> Goal of the exercise
Report every line of the listing below in which the string "spoke" occurs.

> Listed records

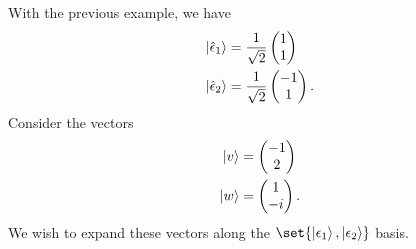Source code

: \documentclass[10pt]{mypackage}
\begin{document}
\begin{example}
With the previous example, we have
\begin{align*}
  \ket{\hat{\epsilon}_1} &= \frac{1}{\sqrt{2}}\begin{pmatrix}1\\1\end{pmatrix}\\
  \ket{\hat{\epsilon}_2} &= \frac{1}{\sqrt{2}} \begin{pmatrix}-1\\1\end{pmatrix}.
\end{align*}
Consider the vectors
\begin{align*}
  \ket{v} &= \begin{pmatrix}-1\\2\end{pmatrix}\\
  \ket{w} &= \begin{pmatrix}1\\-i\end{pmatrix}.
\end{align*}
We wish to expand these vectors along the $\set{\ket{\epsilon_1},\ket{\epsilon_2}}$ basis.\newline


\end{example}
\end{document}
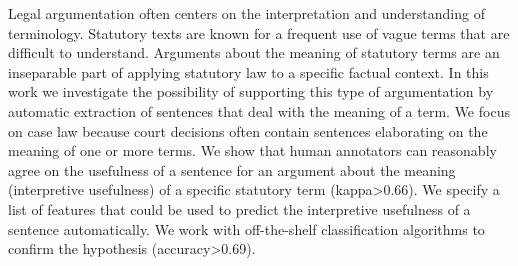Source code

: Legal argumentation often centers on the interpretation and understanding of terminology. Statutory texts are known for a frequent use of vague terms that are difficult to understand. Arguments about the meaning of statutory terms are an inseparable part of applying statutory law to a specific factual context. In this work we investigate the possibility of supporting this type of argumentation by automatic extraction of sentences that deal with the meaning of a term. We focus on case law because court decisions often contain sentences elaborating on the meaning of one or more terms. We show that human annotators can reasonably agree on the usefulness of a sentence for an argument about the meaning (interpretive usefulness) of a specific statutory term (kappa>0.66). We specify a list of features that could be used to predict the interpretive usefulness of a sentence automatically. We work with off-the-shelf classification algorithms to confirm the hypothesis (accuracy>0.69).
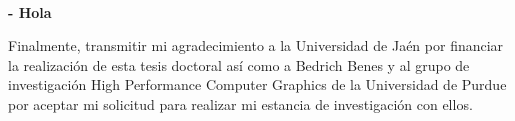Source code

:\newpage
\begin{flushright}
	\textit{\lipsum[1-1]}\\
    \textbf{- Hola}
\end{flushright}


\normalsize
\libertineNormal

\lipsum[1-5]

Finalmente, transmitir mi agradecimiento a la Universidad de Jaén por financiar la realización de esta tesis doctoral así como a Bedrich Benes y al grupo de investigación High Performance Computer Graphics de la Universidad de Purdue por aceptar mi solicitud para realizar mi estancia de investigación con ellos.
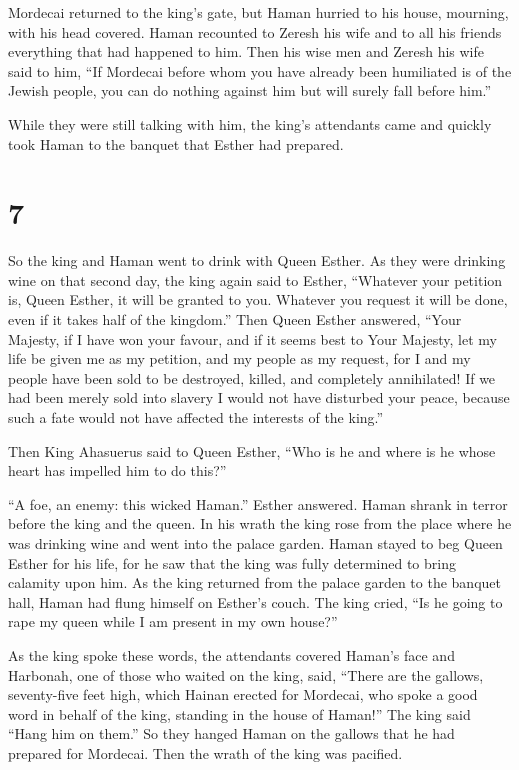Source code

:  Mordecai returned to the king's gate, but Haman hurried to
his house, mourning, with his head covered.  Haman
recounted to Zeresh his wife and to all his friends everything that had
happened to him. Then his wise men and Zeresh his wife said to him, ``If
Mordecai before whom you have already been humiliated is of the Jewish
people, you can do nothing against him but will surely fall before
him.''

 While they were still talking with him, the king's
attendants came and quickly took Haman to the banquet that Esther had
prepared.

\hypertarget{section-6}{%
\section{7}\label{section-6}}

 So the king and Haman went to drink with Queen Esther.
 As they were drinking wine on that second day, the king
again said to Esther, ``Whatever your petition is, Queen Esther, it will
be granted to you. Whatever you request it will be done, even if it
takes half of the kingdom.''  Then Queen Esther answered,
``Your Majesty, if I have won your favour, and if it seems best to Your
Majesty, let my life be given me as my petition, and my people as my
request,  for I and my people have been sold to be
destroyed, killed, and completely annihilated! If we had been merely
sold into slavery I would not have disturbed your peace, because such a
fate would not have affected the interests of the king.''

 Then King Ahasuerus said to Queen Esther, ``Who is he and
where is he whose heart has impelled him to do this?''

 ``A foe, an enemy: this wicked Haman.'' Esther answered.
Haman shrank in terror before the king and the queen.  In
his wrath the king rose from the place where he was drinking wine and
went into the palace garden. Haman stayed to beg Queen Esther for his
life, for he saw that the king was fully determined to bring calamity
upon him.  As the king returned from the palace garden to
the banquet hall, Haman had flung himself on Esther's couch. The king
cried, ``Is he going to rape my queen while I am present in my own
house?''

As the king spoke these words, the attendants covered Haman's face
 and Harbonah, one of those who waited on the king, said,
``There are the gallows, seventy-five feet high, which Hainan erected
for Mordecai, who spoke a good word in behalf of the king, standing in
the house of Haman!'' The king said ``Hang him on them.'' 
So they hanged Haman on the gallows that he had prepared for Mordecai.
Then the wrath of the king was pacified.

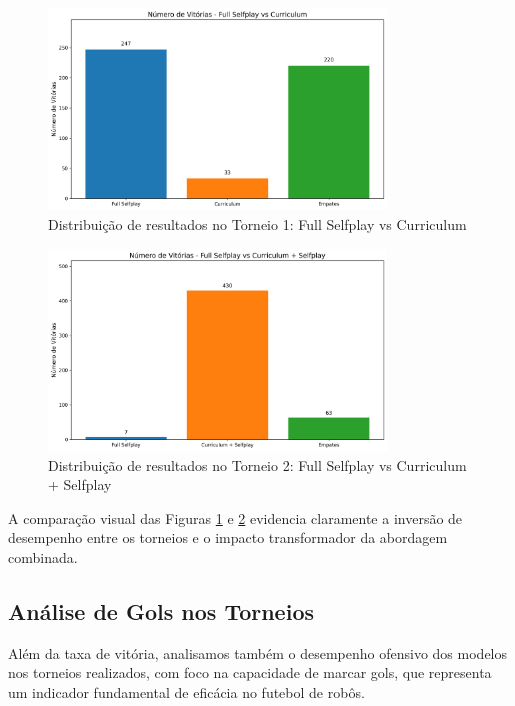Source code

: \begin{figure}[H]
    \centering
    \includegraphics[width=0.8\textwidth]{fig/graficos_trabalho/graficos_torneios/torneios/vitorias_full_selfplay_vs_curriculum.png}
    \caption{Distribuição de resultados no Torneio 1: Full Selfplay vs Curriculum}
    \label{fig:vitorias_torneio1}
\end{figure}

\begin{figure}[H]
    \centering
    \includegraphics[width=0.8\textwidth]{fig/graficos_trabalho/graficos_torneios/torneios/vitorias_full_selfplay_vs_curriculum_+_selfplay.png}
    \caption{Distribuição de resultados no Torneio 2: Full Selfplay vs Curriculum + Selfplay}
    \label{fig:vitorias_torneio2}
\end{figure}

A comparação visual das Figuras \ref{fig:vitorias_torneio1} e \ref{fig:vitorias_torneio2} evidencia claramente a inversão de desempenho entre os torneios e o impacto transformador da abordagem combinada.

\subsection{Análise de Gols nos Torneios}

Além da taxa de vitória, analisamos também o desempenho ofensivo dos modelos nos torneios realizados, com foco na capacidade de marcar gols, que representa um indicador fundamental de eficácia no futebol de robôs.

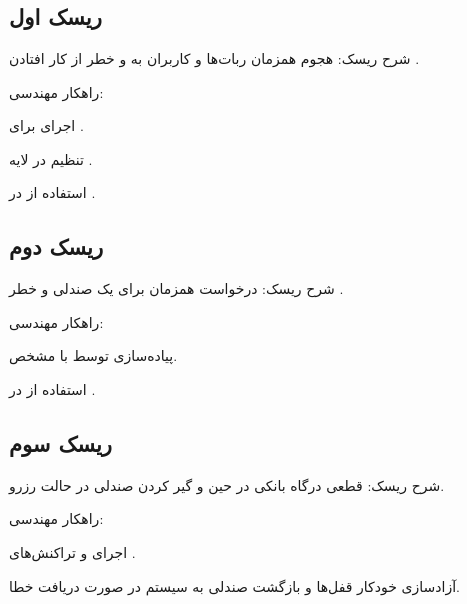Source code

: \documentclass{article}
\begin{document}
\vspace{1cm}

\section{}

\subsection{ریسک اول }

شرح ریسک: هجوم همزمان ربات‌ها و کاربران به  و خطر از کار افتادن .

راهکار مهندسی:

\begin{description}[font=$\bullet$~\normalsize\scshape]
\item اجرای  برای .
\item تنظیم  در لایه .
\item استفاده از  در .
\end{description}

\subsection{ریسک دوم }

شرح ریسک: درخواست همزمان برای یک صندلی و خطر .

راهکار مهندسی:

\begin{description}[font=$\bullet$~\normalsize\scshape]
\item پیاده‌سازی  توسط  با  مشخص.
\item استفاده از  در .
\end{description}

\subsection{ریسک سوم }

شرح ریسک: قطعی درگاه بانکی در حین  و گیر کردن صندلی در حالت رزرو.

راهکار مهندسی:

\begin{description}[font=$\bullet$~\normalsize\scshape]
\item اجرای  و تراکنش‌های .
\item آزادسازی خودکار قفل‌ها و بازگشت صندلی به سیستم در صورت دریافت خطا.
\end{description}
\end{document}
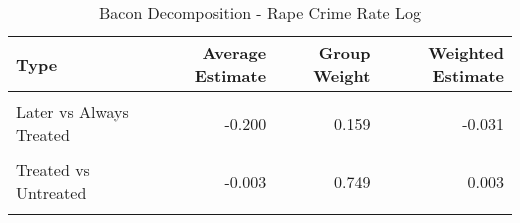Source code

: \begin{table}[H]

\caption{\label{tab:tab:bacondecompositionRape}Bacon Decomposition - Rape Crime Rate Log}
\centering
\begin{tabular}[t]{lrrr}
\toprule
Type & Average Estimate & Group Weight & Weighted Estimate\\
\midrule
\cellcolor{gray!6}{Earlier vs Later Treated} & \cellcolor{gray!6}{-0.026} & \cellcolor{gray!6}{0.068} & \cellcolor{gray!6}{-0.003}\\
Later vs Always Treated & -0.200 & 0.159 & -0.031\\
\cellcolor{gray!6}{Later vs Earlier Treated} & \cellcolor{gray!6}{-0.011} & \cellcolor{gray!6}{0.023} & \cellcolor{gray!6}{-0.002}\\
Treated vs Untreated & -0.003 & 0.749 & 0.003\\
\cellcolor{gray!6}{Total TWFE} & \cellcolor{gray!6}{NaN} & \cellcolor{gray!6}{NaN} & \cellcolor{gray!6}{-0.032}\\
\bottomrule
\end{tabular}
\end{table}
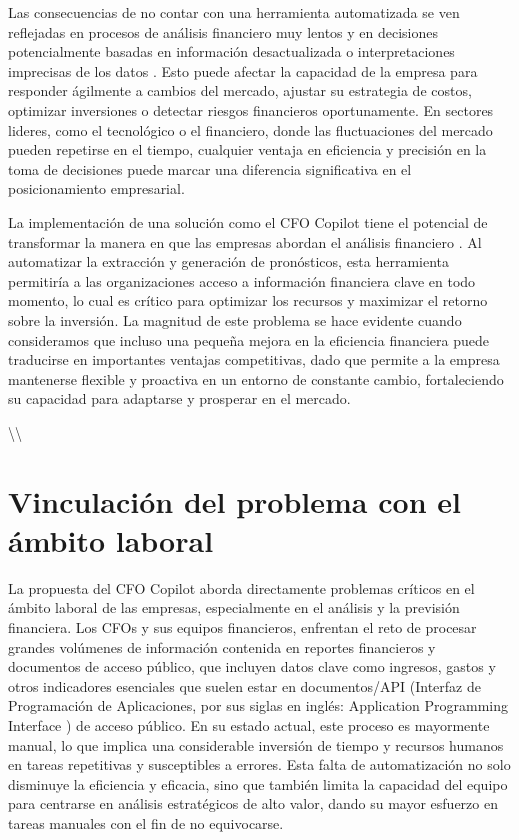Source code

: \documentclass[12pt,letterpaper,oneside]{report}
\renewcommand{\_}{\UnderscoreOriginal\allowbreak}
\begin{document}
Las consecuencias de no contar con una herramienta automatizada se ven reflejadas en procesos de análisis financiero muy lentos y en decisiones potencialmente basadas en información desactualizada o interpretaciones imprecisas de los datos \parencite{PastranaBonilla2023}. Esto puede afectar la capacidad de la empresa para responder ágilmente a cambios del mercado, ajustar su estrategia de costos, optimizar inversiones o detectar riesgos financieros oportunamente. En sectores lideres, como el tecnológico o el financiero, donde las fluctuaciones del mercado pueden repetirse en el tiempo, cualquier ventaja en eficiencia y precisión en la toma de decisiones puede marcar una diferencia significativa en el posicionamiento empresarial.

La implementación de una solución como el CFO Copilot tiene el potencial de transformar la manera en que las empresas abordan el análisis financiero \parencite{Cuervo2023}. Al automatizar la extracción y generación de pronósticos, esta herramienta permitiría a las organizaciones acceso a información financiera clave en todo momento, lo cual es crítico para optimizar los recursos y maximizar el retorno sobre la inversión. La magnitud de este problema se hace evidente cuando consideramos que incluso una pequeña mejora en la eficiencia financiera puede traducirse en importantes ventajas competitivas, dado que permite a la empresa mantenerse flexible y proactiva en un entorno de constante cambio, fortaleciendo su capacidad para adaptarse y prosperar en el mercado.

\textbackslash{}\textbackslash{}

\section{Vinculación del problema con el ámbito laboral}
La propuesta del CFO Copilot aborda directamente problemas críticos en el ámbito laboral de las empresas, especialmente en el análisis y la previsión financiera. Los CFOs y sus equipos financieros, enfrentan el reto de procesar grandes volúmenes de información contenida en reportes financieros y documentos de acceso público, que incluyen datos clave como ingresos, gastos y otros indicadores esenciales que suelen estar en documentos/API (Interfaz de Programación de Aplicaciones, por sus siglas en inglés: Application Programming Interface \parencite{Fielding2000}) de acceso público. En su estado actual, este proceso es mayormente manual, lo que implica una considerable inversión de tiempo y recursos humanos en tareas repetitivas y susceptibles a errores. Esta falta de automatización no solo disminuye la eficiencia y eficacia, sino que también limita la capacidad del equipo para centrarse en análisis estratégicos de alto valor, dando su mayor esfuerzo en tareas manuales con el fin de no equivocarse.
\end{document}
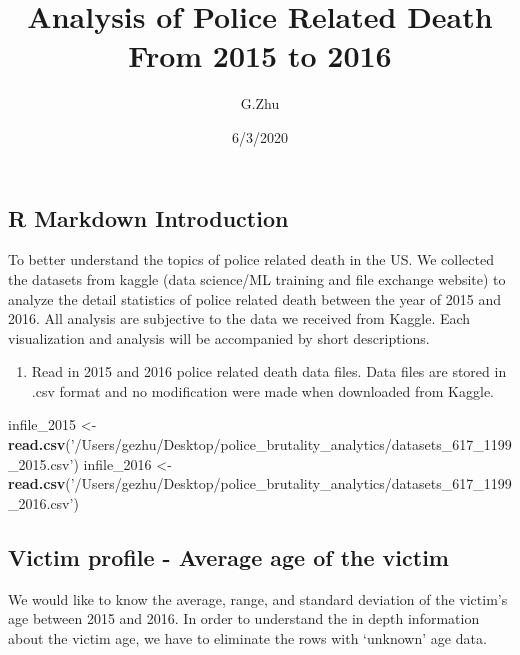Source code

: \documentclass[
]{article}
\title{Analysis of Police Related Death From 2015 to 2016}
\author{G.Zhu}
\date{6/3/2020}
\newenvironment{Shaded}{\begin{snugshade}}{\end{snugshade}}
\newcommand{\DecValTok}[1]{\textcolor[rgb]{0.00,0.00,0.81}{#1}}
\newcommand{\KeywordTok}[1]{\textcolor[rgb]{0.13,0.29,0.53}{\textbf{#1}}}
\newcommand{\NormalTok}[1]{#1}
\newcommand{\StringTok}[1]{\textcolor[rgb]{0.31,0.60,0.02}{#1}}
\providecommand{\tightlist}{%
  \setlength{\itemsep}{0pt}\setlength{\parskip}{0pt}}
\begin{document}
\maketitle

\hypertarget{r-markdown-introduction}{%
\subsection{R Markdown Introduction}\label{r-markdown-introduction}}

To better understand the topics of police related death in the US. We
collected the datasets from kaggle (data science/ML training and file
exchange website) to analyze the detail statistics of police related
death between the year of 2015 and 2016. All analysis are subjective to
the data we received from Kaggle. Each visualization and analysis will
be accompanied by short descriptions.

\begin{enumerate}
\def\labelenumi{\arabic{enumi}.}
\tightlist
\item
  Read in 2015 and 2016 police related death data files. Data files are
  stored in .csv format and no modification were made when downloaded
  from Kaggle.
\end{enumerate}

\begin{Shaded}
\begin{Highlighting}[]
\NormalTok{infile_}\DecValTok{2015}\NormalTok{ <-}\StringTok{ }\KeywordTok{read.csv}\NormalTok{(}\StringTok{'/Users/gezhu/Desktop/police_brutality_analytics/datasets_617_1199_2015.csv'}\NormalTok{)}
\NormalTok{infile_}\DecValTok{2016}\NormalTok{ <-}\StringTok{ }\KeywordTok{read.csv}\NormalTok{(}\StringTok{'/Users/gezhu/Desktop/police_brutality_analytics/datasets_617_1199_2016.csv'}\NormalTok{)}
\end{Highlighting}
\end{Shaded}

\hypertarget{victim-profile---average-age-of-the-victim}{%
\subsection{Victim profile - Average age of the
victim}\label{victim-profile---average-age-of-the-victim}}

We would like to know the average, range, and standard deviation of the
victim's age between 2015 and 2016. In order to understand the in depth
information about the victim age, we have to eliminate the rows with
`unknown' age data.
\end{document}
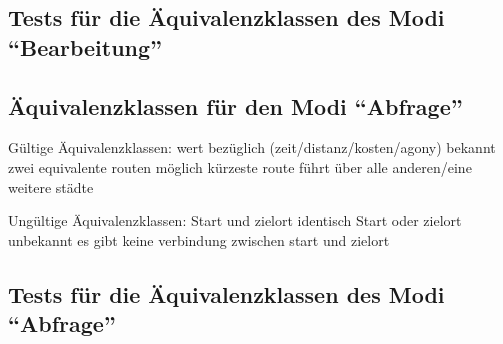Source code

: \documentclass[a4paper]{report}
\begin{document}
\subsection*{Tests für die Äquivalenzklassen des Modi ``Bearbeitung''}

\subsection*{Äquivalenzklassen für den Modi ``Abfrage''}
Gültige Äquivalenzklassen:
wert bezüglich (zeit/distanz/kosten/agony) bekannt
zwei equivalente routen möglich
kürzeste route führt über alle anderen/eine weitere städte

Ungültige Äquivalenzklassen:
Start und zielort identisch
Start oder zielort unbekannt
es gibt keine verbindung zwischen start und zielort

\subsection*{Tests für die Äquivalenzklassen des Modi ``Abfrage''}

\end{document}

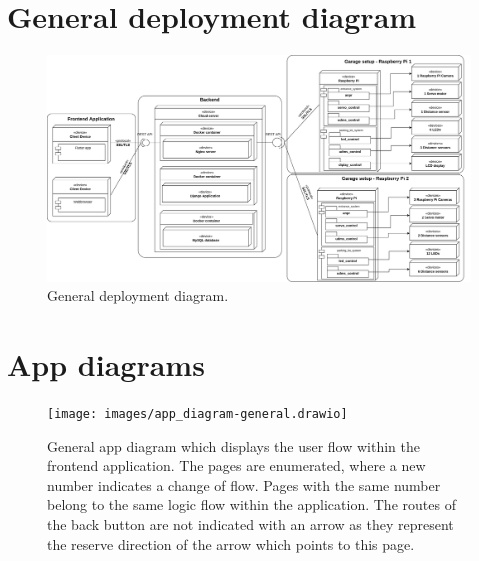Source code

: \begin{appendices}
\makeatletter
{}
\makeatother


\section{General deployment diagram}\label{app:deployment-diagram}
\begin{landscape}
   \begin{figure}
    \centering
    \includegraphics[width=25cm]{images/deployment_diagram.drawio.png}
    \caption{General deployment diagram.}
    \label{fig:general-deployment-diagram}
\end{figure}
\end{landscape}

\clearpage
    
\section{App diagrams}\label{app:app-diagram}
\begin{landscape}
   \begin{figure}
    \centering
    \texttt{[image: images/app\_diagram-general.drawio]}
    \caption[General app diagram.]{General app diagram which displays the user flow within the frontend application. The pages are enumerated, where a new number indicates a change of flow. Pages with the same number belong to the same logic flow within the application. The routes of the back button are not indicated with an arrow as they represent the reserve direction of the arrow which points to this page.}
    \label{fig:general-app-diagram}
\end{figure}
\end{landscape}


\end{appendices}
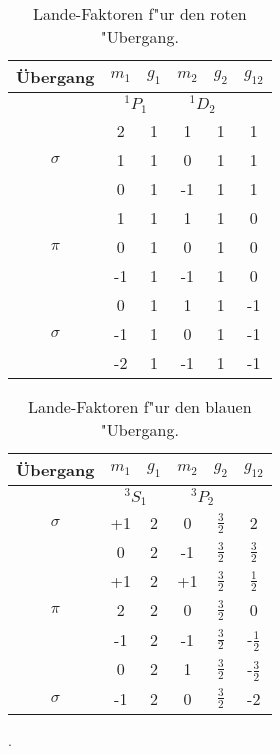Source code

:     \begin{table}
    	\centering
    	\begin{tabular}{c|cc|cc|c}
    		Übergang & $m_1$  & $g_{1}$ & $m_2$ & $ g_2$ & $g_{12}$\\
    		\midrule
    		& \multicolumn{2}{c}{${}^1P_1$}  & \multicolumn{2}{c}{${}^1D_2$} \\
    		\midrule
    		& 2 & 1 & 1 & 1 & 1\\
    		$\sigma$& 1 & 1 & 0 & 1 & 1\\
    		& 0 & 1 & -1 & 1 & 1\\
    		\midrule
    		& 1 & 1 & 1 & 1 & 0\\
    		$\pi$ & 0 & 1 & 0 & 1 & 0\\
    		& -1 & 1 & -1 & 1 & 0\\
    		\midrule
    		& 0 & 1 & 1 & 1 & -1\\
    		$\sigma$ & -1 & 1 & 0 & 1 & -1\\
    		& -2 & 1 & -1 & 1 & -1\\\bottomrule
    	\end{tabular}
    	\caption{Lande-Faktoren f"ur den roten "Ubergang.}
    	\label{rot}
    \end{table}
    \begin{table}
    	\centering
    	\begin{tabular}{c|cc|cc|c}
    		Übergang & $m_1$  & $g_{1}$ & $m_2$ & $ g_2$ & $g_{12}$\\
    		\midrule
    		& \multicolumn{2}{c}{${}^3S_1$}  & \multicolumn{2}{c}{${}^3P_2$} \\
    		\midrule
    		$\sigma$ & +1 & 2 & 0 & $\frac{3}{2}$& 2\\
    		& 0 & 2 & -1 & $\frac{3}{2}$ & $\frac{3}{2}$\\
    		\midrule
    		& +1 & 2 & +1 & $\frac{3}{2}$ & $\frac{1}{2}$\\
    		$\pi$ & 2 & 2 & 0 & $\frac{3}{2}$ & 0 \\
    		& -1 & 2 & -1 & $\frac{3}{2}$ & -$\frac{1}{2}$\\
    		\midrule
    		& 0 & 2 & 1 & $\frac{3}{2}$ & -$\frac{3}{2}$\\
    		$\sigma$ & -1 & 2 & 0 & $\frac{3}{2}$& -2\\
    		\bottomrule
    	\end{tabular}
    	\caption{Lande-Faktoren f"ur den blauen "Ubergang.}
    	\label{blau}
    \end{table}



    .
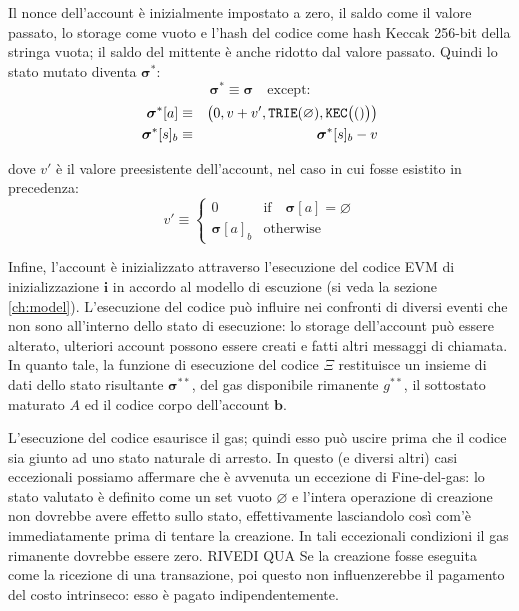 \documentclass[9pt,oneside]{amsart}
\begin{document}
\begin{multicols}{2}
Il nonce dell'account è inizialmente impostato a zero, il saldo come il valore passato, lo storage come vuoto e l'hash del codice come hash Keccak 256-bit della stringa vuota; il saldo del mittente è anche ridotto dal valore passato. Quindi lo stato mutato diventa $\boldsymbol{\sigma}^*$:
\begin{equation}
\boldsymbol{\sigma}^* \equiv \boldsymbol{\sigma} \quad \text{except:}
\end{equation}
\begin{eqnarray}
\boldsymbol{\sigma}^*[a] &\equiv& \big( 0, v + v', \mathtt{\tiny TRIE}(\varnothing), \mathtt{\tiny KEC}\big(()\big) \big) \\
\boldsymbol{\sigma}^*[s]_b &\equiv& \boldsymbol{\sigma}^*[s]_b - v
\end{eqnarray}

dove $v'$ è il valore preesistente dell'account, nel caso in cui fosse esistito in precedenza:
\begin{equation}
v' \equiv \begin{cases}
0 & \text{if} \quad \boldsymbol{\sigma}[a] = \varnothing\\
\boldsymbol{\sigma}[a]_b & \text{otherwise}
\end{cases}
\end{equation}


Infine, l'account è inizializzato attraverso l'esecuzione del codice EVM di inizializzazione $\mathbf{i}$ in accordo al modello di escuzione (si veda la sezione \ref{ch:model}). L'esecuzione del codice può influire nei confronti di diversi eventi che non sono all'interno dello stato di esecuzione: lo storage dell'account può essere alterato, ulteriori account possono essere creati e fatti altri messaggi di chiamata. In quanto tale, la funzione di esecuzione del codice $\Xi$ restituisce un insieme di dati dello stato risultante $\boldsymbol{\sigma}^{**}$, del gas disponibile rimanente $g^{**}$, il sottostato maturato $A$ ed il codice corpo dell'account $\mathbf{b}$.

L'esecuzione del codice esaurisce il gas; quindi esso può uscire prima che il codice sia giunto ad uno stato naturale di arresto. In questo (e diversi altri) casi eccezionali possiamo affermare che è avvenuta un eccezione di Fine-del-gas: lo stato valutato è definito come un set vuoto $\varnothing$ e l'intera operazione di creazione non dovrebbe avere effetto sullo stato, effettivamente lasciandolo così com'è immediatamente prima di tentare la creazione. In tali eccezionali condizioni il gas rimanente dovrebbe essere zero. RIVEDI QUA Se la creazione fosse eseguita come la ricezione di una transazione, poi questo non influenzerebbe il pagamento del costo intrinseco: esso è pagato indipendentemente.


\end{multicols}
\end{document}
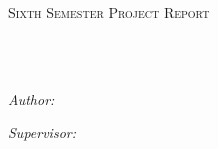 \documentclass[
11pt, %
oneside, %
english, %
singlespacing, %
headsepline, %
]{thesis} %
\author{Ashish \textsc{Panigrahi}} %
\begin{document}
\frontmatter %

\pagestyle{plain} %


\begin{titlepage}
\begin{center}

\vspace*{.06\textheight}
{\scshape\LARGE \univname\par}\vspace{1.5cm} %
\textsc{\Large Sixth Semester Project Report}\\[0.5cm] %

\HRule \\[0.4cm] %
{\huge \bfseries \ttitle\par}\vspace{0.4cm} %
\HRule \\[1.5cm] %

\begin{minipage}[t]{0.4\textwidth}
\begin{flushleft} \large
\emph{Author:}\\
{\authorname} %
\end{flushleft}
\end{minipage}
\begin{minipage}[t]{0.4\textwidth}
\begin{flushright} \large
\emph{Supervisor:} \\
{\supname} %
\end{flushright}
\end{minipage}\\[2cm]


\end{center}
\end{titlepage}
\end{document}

> Written solution
As the king spoke these words, the attendants covered Haman's face
for Mordecai, who spoke a good word in behalf of the king, standing in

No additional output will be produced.